• Working data
⟨
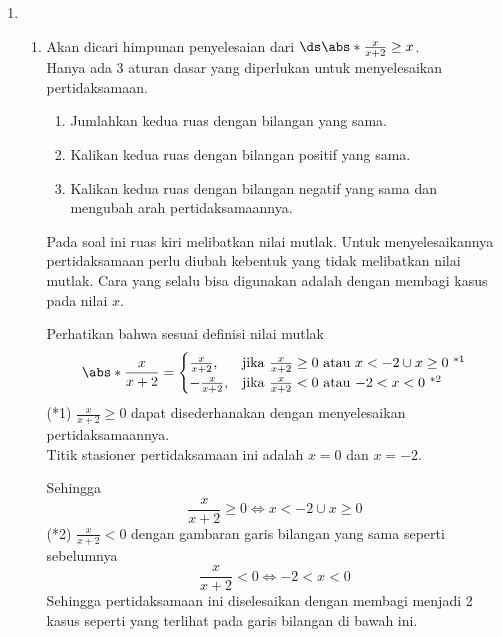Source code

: \begin{enumerate}[leftmargin=*, label={\arabic*}.]
\item
\begin{enumerate}[label={\alph*}.]
    \item Akan dicari himpunan penyelesaian dari 
    $\ds \abs*{\frac{x}{x+2}} \geq x$.\\
    Hanya ada 3 aturan dasar yang diperlukan untuk menyelesaikan pertidaksamaan.
    \begin{enumerate}[label={\arabic*})]
        \item Jumlahkan kedua ruas dengan bilangan yang sama.
        \item Kalikan kedua ruas dengan bilangan positif yang sama.
        \item Kalikan kedua ruas dengan bilangan negatif yang sama dan 
        mengubah arah pertidaksamaannya.
    \end{enumerate}
    Pada soal ini ruas kiri melibatkan nilai mutlak. Untuk menyelesaikannya 
    pertidaksamaan perlu diubah kebentuk yang tidak melibatkan nilai mutlak. 
    Cara yang selalu bisa digunakan adalah dengan membagi kasus pada nilai $x$.
        
    Perhatikan bahwa sesuai definisi nilai mutlak
    \[
    \abs*{\frac{x}{x+2}} = 
    \begin{cases}
        \frac{x}{x+2}, &\text{jika $\frac{x}{x+2} \geq 0$ atau $x < -2 \cup x \geq 0$ $^{*1}$}\\
        -\frac{x}{x+2}, &\text{jika $\frac{x}{x+2} < 0$ atau $-2 < x < 0$ $^{*2}$}
    \end{cases}
    \]
    (*1) $\frac{x}{x+2} \geq 0$ dapat disederhanakan dengan menyelesaikan 
    pertidaksamaannya. \\Titik stasioner pertidaksamaan ini adalah $x= 0$ dan $x=-2$.
    \begin{center}
    \end{center}
    Sehingga
    \[
        \frac{x}{x+2} \geq 0 \iff x < -2 \cup x \geq 0
    \]
    (*2) $\frac{x}{x+2} < 0$ dengan gambaran garis bilangan yang sama seperti sebelumnya
    \[
        \frac{x}{x+2} < 0 \iff -2 < x < 0
    \]
    Sehingga pertidaksamaan ini diselesaikan dengan membagi menjadi 2 kasus seperti 
yang terlihat pada garis bilangan di bawah ini.


\end{enumerate}
\end{enumerate}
⟩
• Exercise instructions
The answer is the full listing above, reproduced character for character, minus its images.

• Reply to the exercise
Source code

: \begin{enumerate}[leftmargin=*, label={\arabic*}.]
\item
\begin{enumerate}[label={\alph*}.]
    \item Akan dicari himpunan penyelesaian dari 
    $\ds \abs*{\frac{x}{x+2}} \geq x$.\\
    Hanya ada 3 aturan dasar yang diperlukan untuk menyelesaikan pertidaksamaan.
    \begin{enumerate}[label={\arabic*})]
        \item Jumlahkan kedua ruas dengan bilangan yang sama.
        \item Kalikan kedua ruas dengan bilangan positif yang sama.
        \item Kalikan kedua ruas dengan bilangan negatif yang sama dan 
        mengubah arah pertidaksamaannya.
    \end{enumerate}
    Pada soal ini ruas kiri melibatkan nilai mutlak. Untuk menyelesaikannya 
    pertidaksamaan perlu diubah kebentuk yang tidak melibatkan nilai mutlak. 
    Cara yang selalu bisa digunakan adalah dengan membagi kasus pada nilai $x$.
        
    Perhatikan bahwa sesuai definisi nilai mutlak
    \[
    \abs*{\frac{x}{x+2}} = 
    \begin{cases}
        \frac{x}{x+2}, &\text{jika $\frac{x}{x+2} \geq 0$ atau $x < -2 \cup x \geq 0$ $^{*1}$}\\
        -\frac{x}{x+2}, &\text{jika $\frac{x}{x+2} < 0$ atau $-2 < x < 0$ $^{*2}$}
    \end{cases}
    \]
    (*1) $\frac{x}{x+2} \geq 0$ dapat disederhanakan dengan menyelesaikan 
    pertidaksamaannya. \\Titik stasioner pertidaksamaan ini adalah $x= 0$ dan $x=-2$.
    \begin{center}
    \end{center}
    Sehingga
    \[
        \frac{x}{x+2} \geq 0 \iff x < -2 \cup x \geq 0
    \]
    (*2) $\frac{x}{x+2} < 0$ dengan gambaran garis bilangan yang sama seperti sebelumnya
    \[
        \frac{x}{x+2} < 0 \iff -2 < x < 0
    \]
    Sehingga pertidaksamaan ini diselesaikan dengan membagi menjadi 2 kasus seperti 
yang terlihat pada garis bilangan di bawah ini.


\end{enumerate}
\end{enumerate}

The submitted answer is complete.